The show coming to the Ipswich Regent on October 27-28 sees Camembert Academy picked to perform on Mouseland’s biggest TV show – Dancing With Mice.
Dance captain Angelina gets into trouble when she tries to do everything herself.
“Meanwhile, the girls and boys are trying to get on with putting the show on; the boys want all their ideas and the girls want all theirs so the whole thing looks like it’s going to be an absolute catastrophe” laughs Miranda.
Fans, and students, can expect the usual mix of ballet, jazz and hip hop dancing the new series is known for.
The cast – mum, dad, you might want to skip this bit if your little one’s close by – aren’t wearing big character heads and clunky costumes that get in the way of really engaging and interacting with the young audience.
Their look is also taken directly from the CGI show, including the mouselings’ strange lack of whiskers, although costumes have been slightly embellished for theatrical purposes.
“We knew from the beginning we were going to have children on stage and weren’t going to have the original skin costumes; we were going to have live singing and [real] facial expressions.
“Angelina’s a very emotional character so we wanted to get all her characteristics across which is a lot easier to do with a live performer than with somebody with a head on,” Miranda laughs.
It’s music to Angelina, aka Georgia Carling’s mouse ears.
“No, it’s not very graceful is it,” she laughs. “I’ve seen clips of other skins and I just don’t understand how they would do Angelina like that.
“The show is for boys, for girls, even the parents seem to say there’s something for them as well.
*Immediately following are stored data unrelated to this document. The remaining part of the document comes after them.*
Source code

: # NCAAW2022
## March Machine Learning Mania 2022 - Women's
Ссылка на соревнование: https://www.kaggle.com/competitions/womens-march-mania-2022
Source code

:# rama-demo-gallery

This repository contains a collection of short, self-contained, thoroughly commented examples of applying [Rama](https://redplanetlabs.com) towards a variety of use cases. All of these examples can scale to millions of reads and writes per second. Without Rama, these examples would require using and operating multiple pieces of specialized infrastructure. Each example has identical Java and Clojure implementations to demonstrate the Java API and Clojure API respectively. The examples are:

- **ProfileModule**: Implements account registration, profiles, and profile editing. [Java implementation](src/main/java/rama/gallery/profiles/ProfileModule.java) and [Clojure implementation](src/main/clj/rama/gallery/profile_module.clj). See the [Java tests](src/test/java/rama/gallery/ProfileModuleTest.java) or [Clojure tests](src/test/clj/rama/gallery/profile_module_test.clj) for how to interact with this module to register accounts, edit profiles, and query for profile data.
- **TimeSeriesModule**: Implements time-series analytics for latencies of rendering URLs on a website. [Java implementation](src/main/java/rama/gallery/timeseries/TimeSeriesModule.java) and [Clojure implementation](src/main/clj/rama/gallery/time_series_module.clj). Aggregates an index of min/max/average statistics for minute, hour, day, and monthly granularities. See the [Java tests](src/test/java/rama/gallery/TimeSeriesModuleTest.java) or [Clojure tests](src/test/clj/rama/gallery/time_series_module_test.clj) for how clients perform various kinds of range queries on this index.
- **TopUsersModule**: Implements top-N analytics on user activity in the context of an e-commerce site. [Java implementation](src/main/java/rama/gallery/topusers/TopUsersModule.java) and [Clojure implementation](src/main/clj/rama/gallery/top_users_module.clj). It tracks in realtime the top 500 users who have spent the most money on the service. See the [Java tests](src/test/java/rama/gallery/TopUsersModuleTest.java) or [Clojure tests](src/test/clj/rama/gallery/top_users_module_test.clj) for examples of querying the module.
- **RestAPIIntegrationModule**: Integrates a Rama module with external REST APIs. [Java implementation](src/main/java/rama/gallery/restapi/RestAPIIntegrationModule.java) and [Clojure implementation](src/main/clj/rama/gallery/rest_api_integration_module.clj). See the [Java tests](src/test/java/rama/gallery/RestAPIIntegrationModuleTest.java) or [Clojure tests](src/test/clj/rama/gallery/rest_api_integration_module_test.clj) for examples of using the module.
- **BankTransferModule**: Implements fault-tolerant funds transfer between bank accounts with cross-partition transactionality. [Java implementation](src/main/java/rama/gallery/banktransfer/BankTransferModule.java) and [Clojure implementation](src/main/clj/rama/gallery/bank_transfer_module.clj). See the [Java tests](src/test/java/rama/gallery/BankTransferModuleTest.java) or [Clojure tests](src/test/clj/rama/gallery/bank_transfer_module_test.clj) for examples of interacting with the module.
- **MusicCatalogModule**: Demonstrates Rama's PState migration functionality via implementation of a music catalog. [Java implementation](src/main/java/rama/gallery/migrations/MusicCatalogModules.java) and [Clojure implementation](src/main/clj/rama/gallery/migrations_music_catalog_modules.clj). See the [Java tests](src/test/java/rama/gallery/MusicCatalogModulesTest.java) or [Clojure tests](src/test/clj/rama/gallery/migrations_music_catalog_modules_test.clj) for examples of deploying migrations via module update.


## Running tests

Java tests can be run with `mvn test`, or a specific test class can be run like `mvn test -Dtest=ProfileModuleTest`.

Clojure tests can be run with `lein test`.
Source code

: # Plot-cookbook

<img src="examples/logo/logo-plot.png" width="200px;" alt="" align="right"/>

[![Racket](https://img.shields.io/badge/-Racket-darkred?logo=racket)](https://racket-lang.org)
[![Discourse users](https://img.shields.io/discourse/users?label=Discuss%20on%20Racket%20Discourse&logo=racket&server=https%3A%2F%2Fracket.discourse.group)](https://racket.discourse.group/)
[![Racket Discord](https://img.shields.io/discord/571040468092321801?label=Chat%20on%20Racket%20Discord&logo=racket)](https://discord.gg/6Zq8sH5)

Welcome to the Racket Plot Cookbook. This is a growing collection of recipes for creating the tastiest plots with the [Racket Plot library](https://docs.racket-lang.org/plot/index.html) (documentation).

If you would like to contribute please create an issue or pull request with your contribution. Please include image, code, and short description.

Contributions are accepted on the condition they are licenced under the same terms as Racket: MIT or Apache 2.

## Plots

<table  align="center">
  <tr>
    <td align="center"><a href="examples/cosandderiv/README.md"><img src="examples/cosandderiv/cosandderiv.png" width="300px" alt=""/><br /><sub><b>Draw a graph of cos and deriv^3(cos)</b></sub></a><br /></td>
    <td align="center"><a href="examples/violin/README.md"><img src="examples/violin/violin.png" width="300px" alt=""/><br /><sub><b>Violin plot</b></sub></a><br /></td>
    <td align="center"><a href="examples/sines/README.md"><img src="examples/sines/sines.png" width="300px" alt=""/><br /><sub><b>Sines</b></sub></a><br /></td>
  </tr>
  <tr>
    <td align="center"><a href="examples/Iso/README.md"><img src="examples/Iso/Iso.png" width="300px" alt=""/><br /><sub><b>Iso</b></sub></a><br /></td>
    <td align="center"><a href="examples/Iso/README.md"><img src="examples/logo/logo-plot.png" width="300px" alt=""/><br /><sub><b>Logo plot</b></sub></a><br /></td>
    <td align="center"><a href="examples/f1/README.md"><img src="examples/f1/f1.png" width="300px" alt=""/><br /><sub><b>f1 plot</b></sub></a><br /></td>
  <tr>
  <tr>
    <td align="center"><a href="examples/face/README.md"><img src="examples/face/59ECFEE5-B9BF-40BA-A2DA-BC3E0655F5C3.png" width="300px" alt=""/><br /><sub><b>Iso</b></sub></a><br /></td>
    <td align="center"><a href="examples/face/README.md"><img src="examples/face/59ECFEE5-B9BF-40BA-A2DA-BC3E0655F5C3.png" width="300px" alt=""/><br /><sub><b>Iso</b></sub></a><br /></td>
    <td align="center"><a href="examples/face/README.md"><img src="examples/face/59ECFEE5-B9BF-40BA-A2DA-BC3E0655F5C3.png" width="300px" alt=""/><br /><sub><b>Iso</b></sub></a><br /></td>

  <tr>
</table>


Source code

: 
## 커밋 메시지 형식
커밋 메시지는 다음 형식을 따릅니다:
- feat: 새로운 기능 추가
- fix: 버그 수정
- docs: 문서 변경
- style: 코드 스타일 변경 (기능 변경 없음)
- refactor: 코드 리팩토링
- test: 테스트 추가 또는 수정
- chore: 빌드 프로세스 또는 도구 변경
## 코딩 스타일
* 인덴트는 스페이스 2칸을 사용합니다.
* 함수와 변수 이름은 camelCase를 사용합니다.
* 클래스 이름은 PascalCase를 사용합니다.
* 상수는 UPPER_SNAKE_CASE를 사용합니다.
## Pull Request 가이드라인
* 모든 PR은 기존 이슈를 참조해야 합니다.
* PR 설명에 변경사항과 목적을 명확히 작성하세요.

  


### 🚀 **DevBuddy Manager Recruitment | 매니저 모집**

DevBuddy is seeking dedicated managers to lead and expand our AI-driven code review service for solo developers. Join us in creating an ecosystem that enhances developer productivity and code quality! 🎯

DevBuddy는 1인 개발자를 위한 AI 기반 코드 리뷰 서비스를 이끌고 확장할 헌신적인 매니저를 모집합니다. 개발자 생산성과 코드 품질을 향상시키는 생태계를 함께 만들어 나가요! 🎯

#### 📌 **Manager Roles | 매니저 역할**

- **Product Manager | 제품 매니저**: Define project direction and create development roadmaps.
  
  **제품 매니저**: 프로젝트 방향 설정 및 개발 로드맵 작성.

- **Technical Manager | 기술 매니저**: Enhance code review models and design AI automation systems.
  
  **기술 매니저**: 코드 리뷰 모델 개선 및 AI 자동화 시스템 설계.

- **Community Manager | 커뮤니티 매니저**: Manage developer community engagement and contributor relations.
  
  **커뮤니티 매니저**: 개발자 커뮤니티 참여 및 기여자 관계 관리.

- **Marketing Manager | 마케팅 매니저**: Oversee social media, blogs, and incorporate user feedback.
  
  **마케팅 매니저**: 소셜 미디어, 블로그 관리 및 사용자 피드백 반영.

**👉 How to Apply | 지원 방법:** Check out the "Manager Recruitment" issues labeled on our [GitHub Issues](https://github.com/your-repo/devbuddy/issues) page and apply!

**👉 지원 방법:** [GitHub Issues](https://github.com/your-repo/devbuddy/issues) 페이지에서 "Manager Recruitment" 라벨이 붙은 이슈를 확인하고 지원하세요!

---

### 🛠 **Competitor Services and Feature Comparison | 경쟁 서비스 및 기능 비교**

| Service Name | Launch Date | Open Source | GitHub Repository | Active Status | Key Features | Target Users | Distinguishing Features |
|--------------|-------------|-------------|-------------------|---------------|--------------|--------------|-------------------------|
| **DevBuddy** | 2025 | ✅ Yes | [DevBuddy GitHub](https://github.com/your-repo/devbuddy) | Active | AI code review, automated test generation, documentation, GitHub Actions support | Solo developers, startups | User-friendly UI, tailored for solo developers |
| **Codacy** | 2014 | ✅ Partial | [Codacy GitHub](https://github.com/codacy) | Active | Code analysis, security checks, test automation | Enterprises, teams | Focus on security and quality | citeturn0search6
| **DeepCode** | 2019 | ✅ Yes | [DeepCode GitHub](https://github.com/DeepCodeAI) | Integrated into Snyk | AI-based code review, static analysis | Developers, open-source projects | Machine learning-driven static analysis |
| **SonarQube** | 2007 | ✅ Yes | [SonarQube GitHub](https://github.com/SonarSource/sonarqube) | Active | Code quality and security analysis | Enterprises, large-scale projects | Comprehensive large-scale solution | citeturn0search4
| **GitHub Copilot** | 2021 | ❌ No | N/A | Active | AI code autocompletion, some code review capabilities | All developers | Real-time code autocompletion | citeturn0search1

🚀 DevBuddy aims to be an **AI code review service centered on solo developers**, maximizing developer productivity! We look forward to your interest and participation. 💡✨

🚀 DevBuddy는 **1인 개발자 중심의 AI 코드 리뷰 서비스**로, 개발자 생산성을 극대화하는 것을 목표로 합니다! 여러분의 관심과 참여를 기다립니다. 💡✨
It’s fun-packed; everyone gets up and dances at the end.”
“It’s a very magical job but we approach children’s productions just as we approach grown-up ones,” assures Miranda. “You want to take things seriously and deliver to the highest quality because children are the toughest audience.
“If they don’t like something they won’t give it a second chance and they’re their characters, they know and love them and you’ve got to do it justice otherwise you know you’re in trouble” she laughs.
Expecting three and four year olds to sit engaged for two 30-minute halves can be a big ask; hence lots of scene changes, dancing and chances for them to join in.
“The moment the cast step out in their costumes with their mice you’re in the world of Angelina,” she says.
“We’ve watched in rehearsals lengthy episodes of Angelina, getting characters’ postures, the way they say their dialogue, the way they dance; we’re bringing those characters to life as much as we can on stage without being micey-er,” she laughs.
So that’s what they’re really doing down in the dungeon.